## Work request
Below are records; copy every line in them that holds the word "vectors".

## Material to process

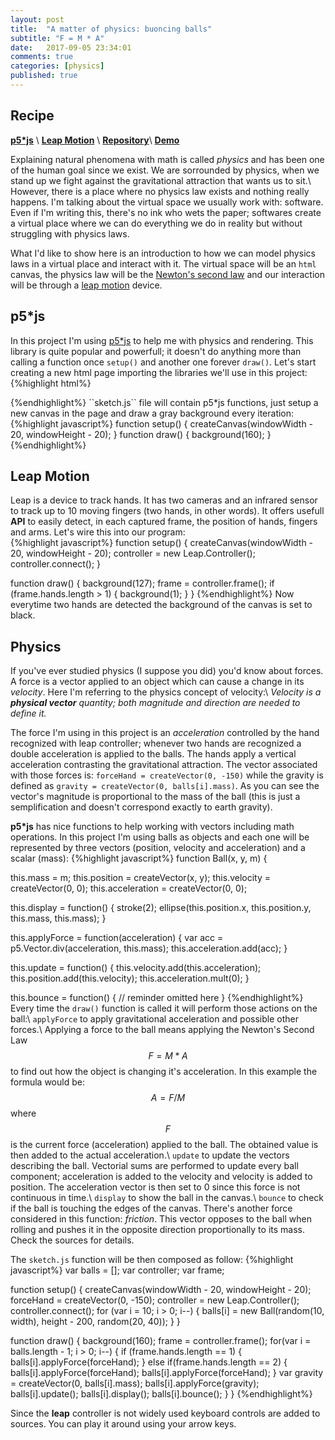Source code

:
 ```yaml
---
layout: post
title:  "A matter of physics: buoncing balls"
subtitle: "F = M * A"
date:   2017-09-05 23:34:01
comments: true
categories: [physics]
published: true
---
```

## Recipe
<i class="fa fa-check-square" style="color:#828282"></i> **[p5*js](https://p5js.org/)** \\
<i class="fa fa-check-square" style="color:#828282"></i> **[Leap Motion](https://www.leapmotion.com/)** \\
<i class="fa fa-github" style="color:#828282"></i> **[Repository](https://github.com/pollaiolo/bouncing-balls)**\\
<i class="fa fa-play-circle" style="color:#828282"></i> **[Demo](https://pollaiolo.github.io/bouncing-balls/)** 
 
Explaining natural phenomena with math is called *physics* and has been one of the human goal since we exist. We are sorrounded by physics, when we stand up we fight against the gravitational attraction that wants us to sit.\\
However, there is a place where no physics law exists and nothing really happens. I'm talking about the virtual space we usually work with: software. Even if I'm writing this, there's no ink who wets the paper; softwares create a virtual place where we can do everything we do in reality but without struggling with physics laws.

What I'd like to show here is an introduction to how we can model physics laws in a virtual place and interact with it. The virtual space will be an `html` canvas, the physics law will be the [Newton's second law](https://en.wikipedia.org/wiki/Newton%27s_laws_of_motion) and our interaction will be through a [leap motion](https://www.leapmotion.com/) device.

## p5*js
In this project I'm using [p5*js](https://p5js.org/) to help me with physics and rendering. This library is quite popular and powerfull; it doesn't do anything more than calling a function once `setup()` and another one forever `draw()`. 
Let's start creating a new html page importing the libraries we'll use in this project:
{%highlight html%}
<!DOCTYPE html>
<html>
   <head>
      <script src="https://js.leapmotion.com/leap-0.6.4.js"></script>
      <script src="https://cdnjs.cloudflare.com/ajax/libs/p5.js/0.5.11/p5.js"></script>
      <script src="ball.js"></script>
      <script src="sketch.js"></script>
      <title>Sketch</title>
    </head>
</html>
{%endhighlight%}
``sketch.js`` file will contain p5*js functions, just setup a new canvas in the page and draw a gray background every iteration:
{%highlight javascript%}
function setup() {
   createCanvas(windowWidth - 20, windowHeight - 20);
}
function draw() {
   background(160);
}
{%endhighlight%}

## Leap Motion
Leap is a device to track hands. It has two cameras and an infrared sensor to track up to 10 moving fingers (two hands, in other words). It offers usefull **API** to easily detect, in each captured frame, the position of hands, fingers and arms. Let's wire this into our program:      
{%highlight javascript%}
function setup() {
   createCanvas(windowWidth - 20, windowHeight - 20);
   controller = new Leap.Controller();
   controller.connect();
}

function draw() {
   background(127);
   frame = controller.frame();
   if (frame.hands.length > 1) {
      background(1);
   }
}
{%endhighlight%}
Now everytime two hands are detected the background of the canvas is set to black.

## Physics
If you've ever studied physics (I suppose you did) you'd know about forces. A force is a vector applied to an object which can cause a change in its *velocity*. Here I'm referring to the physics concept of velocity:\\
*Velocity is a **physical vector** quantity; both magnitude and direction are needed to define it.*

The force I'm using in this project is an *acceleration* controlled by the hand recognized with leap controller; whenever two hands are recognized a double acceleration is applied to the balls. The hands apply a vertical acceleration contrasting the gravitational attraction. The vector associated with those forces is: `forceHand = createVector(0, -150)` while the gravity is defined as `gravity = createVector(0, balls[i].mass)`. As you can see the vector's magnitude is proportional to the mass of the ball (this is just a semplification and doesn't correspond exactly to earth gravity).  

**p5*js** has nice functions to help working with vectors including math operations. In this project I'm using balls as objects and each one will be represented by three vectors (position, velocity and acceleration) and a scalar (mass):
{%highlight javascript%}
function Ball(x, y, m) {

   this.mass = m;
   this.position = createVector(x, y);
   this.velocity = createVector(0, 0);
   this.acceleration = createVector(0, 0);

   this.display = function() {
      stroke(2);
      ellipse(this.position.x, this.position.y, this.mass, this.mass);
   }

   this.applyForce = function(acceleration) {
      var acc = p5.Vector.div(acceleration, this.mass);
      this.acceleration.add(acc);
   }

  this.update = function() {
      this.velocity.add(this.acceleration);
      this.position.add(this.velocity);
      this.acceleration.mult(0);
   }

   this.bounce = function() {
      // reminder omitted here
   }
{%endhighlight%}
Every time the `draw()` function is called it will perform those actions on the ball:\\
`applyForce` to apply gravitational acceleration and possible other forces.\\
   Applying a force to the ball means applying the Newton's Second Law $$ F=M*A $$ to find out how the object is changing it's acceleration. In this example the formula would be: $$ A=F/M $$ where $$ F $$ is the current force (acceleration) applied to the ball. The obtained value is then added to the actual acceleration.\\
`update` to update the vectors describing the ball.
   Vectorial sums are performed to update every ball component; acceleration is added to the velocity and velocity is added to position. The acceleration vector is then set to 0 since this force is not continuous in time.\\
`display` to show the ball in the canvas.\\
`bounce` to check if the ball is touching the edges of the canvas.
   There's another force considered in this function: *friction*. This vector opposes to the ball when rolling and pushes it in the opposite direction proportionally to its mass. Check the sources for details.

The `sketch.js` function will be then composed as follow:
{%highlight javascript%}
var balls = [];
var controller;
var frame;

function setup() {
   createCanvas(windowWidth - 20, windowHeight - 20);
   forceHand = createVector(0, -150);
   controller = new Leap.Controller();
   controller.connect();
   for (var i = 10; i > 0; i--) {
      balls[i] = new Ball(random(10, width), height - 200, random(20, 40));
   }
}
 
function draw() {
   background(160);
   frame = controller.frame();
   for(var i = balls.length - 1; i > 0; i--) {
      if (frame.hands.length == 1) {
         balls[i].applyForce(forceHand);
      } else if(frame.hands.length == 2) {
         balls[i].applyForce(forceHand);
         balls[i].applyForce(forceHand);
      }
      var gravity = createVector(0, balls[i].mass);
      balls[i].applyForce(gravity);
      balls[i].update();
      balls[i].display();
      balls[i].bounce();
   }
}
{%endhighlight%}

Since the **leap** controller is not widely used keyboard controls are added to sources. You can play it around using your arrow keys.  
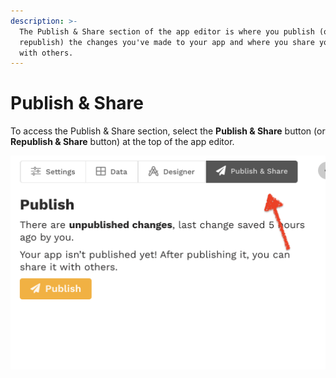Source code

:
 ```yaml
---
description: >-
  The Publish & Share section of the app editor is where you publish (or
  republish) the changes you've made to your app and where you share your app
  with others.
---
```


# Publish & Share

To access the Publish & Share section, select the **Publish & Share** button \(or **Republish & Share** button\) at the top of the app editor. 

![](../../.gitbook/assets/screen-shot-2020-07-17-at-3.16.10-pm.png)



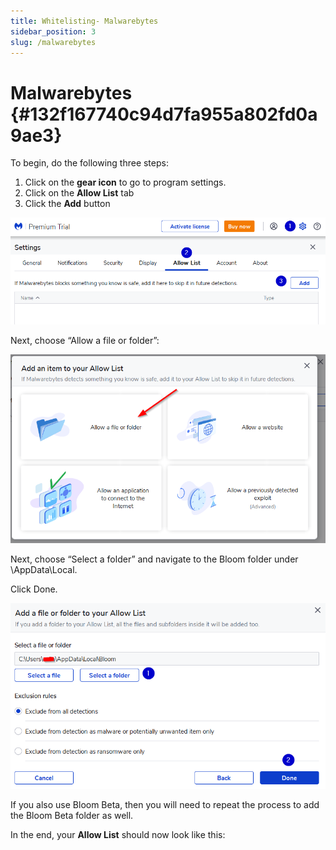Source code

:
 ```yaml
---
title: Whitelisting- Malwarebytes
sidebar_position: 3
slug: /malwarebytes
---
```




# Malwarebytes {#132f167740c94d7fa955a802fd0a9ae3}


To begin, do the following three steps:

1. Click on the **gear icon** to go to program settings.
1. Click on the **Allow List** tab
1. Click the **Add** button

![](./1793239696.png)


Next, choose “Allow a file or folder”:


![](./380405420.png)


<div class='notion-row'>
<div class='notion-column' style={{width: 'calc((100% - (min(32px, 4vw) * 1)) * 0.4375)'}}>

Next, choose “Select a folder” and navigate to the Bloom folder under \AppData\Local\.

Click Done.

</div><div className='notion-spacer'></div>

<div class='notion-column' style={{width: 'calc((100% - (min(32px, 4vw) * 1)) * 0.5625)'}}>

![](./1421618523.png)

</div><div className='notion-spacer'></div>
</div>


If you also use Bloom Beta, then you will need to repeat the process to add the Bloom Beta folder as well. 


In the end, your **Allow List** should now look like this:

## Answer box
**p5*js** has nice functions to help working with vectors including math operations. In this project I'm using balls as objects and each one will be represented by three vectors (position, velocity and acceleration) and a scalar (mass):
`update` to update the vectors describing the ball.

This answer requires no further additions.